*Your assignment:* An exact restatement of every record is required.

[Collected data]
= Beginning of Section =

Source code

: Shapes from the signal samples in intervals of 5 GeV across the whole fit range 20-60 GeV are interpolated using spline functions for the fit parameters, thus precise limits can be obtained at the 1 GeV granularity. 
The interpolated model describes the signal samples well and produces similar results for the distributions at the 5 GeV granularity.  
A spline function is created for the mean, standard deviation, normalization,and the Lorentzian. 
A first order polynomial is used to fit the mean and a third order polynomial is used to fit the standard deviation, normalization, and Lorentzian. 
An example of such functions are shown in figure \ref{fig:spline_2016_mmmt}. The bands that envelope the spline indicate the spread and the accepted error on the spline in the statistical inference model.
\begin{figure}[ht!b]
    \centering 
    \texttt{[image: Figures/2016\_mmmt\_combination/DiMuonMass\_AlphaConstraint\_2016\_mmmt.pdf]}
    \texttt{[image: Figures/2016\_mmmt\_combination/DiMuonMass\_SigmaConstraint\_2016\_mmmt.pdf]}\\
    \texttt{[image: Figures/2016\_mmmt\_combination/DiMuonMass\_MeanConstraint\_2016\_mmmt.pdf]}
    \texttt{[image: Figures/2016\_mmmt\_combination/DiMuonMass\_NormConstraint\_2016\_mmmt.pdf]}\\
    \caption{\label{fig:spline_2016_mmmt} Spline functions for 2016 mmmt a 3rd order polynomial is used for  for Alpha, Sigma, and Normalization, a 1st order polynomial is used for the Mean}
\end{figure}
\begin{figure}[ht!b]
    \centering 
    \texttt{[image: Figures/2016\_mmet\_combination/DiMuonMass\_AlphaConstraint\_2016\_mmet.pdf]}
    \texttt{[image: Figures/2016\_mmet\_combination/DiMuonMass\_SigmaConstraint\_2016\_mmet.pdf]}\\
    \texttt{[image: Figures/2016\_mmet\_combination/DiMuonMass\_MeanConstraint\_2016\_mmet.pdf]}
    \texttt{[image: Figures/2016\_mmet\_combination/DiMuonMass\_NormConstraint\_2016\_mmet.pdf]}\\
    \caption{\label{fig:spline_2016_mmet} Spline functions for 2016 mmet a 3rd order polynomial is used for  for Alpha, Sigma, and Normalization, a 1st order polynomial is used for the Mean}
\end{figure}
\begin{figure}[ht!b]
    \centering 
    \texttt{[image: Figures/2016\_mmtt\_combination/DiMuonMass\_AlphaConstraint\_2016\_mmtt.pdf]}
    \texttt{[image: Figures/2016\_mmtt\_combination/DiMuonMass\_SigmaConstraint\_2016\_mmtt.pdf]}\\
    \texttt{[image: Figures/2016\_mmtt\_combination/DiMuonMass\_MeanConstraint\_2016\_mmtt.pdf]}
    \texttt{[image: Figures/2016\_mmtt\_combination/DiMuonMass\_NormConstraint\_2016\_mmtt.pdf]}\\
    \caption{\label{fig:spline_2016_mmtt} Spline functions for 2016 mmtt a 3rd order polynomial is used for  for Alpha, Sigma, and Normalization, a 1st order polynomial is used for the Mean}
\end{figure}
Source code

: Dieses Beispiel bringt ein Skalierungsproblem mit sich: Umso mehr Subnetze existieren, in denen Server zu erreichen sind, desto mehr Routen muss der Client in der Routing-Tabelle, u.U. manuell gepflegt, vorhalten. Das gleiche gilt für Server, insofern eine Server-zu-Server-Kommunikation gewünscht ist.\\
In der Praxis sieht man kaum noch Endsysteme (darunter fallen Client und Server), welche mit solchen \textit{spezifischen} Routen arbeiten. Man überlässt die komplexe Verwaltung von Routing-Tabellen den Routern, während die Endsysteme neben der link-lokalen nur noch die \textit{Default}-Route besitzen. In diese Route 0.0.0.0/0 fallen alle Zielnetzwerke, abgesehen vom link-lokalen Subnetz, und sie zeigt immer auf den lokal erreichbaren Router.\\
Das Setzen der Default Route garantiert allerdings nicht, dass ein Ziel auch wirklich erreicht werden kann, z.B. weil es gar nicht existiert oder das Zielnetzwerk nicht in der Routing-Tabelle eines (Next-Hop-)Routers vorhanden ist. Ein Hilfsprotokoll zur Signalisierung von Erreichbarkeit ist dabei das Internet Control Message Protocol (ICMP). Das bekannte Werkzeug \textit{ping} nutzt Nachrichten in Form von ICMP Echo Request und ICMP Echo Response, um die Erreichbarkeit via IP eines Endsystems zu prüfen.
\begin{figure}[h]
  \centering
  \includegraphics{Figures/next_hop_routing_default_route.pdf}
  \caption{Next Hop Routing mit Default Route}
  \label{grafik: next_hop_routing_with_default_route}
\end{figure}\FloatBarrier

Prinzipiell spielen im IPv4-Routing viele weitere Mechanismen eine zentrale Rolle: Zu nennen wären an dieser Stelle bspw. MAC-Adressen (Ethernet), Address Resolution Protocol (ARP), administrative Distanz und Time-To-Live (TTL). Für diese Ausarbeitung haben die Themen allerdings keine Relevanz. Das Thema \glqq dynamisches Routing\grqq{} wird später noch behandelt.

= End of Section =

*Answer to this problem:*
Source code

: Shapes from the signal samples in intervals of 5 GeV across the whole fit range 20-60 GeV are interpolated using spline functions for the fit parameters, thus precise limits can be obtained at the 1 GeV granularity. 
The interpolated model describes the signal samples well and produces similar results for the distributions at the 5 GeV granularity.  
A spline function is created for the mean, standard deviation, normalization,and the Lorentzian. 
A first order polynomial is used to fit the mean and a third order polynomial is used to fit the standard deviation, normalization, and Lorentzian. 
An example of such functions are shown in figure \ref{fig:spline_2016_mmmt}. The bands that envelope the spline indicate the spread and the accepted error on the spline in the statistical inference model.
\begin{figure}[ht!b]
    \centering 
    \texttt{[image: Figures/2016\_mmmt\_combination/DiMuonMass\_AlphaConstraint\_2016\_mmmt.pdf]}
    \texttt{[image: Figures/2016\_mmmt\_combination/DiMuonMass\_SigmaConstraint\_2016\_mmmt.pdf]}\\
    \texttt{[image: Figures/2016\_mmmt\_combination/DiMuonMass\_MeanConstraint\_2016\_mmmt.pdf]}
    \texttt{[image: Figures/2016\_mmmt\_combination/DiMuonMass\_NormConstraint\_2016\_mmmt.pdf]}\\
    \caption{\label{fig:spline_2016_mmmt} Spline functions for 2016 mmmt a 3rd order polynomial is used for  for Alpha, Sigma, and Normalization, a 1st order polynomial is used for the Mean}
\end{figure}
\begin{figure}[ht!b]
    \centering 
    \texttt{[image: Figures/2016\_mmet\_combination/DiMuonMass\_AlphaConstraint\_2016\_mmet.pdf]}
    \texttt{[image: Figures/2016\_mmet\_combination/DiMuonMass\_SigmaConstraint\_2016\_mmet.pdf]}\\
    \texttt{[image: Figures/2016\_mmet\_combination/DiMuonMass\_MeanConstraint\_2016\_mmet.pdf]}
    \texttt{[image: Figures/2016\_mmet\_combination/DiMuonMass\_NormConstraint\_2016\_mmet.pdf]}\\
    \caption{\label{fig:spline_2016_mmet} Spline functions for 2016 mmet a 3rd order polynomial is used for  for Alpha, Sigma, and Normalization, a 1st order polynomial is used for the Mean}
\end{figure}
\begin{figure}[ht!b]
    \centering 
    \texttt{[image: Figures/2016\_mmtt\_combination/DiMuonMass\_AlphaConstraint\_2016\_mmtt.pdf]}
    \texttt{[image: Figures/2016\_mmtt\_combination/DiMuonMass\_SigmaConstraint\_2016\_mmtt.pdf]}\\
    \texttt{[image: Figures/2016\_mmtt\_combination/DiMuonMass\_MeanConstraint\_2016\_mmtt.pdf]}
    \texttt{[image: Figures/2016\_mmtt\_combination/DiMuonMass\_NormConstraint\_2016\_mmtt.pdf]}\\
    \caption{\label{fig:spline_2016_mmtt} Spline functions for 2016 mmtt a 3rd order polynomial is used for  for Alpha, Sigma, and Normalization, a 1st order polynomial is used for the Mean}
\end{figure}
Source code

: Dieses Beispiel bringt ein Skalierungsproblem mit sich: Umso mehr Subnetze existieren, in denen Server zu erreichen sind, desto mehr Routen muss der Client in der Routing-Tabelle, u.U. manuell gepflegt, vorhalten. Das gleiche gilt für Server, insofern eine Server-zu-Server-Kommunikation gewünscht ist.\\
In der Praxis sieht man kaum noch Endsysteme (darunter fallen Client und Server), welche mit solchen \textit{spezifischen} Routen arbeiten. Man überlässt die komplexe Verwaltung von Routing-Tabellen den Routern, während die Endsysteme neben der link-lokalen nur noch die \textit{Default}-Route besitzen. In diese Route 0.0.0.0/0 fallen alle Zielnetzwerke, abgesehen vom link-lokalen Subnetz, und sie zeigt immer auf den lokal erreichbaren Router.\\
Das Setzen der Default Route garantiert allerdings nicht, dass ein Ziel auch wirklich erreicht werden kann, z.B. weil es gar nicht existiert oder das Zielnetzwerk nicht in der Routing-Tabelle eines (Next-Hop-)Routers vorhanden ist. Ein Hilfsprotokoll zur Signalisierung von Erreichbarkeit ist dabei das Internet Control Message Protocol (ICMP). Das bekannte Werkzeug \textit{ping} nutzt Nachrichten in Form von ICMP Echo Request und ICMP Echo Response, um die Erreichbarkeit via IP eines Endsystems zu prüfen.
\begin{figure}[h]
  \centering
  \includegraphics{Figures/next_hop_routing_default_route.pdf}
  \caption{Next Hop Routing mit Default Route}
  \label{grafik: next_hop_routing_with_default_route}
\end{figure}\FloatBarrier

Prinzipiell spielen im IPv4-Routing viele weitere Mechanismen eine zentrale Rolle: Zu nennen wären an dieser Stelle bspw. MAC-Adressen (Ethernet), Address Resolution Protocol (ARP), administrative Distanz und Time-To-Live (TTL). Für diese Ausarbeitung haben die Themen allerdings keine Relevanz. Das Thema \glqq dynamisches Routing\grqq{} wird später noch behandelt.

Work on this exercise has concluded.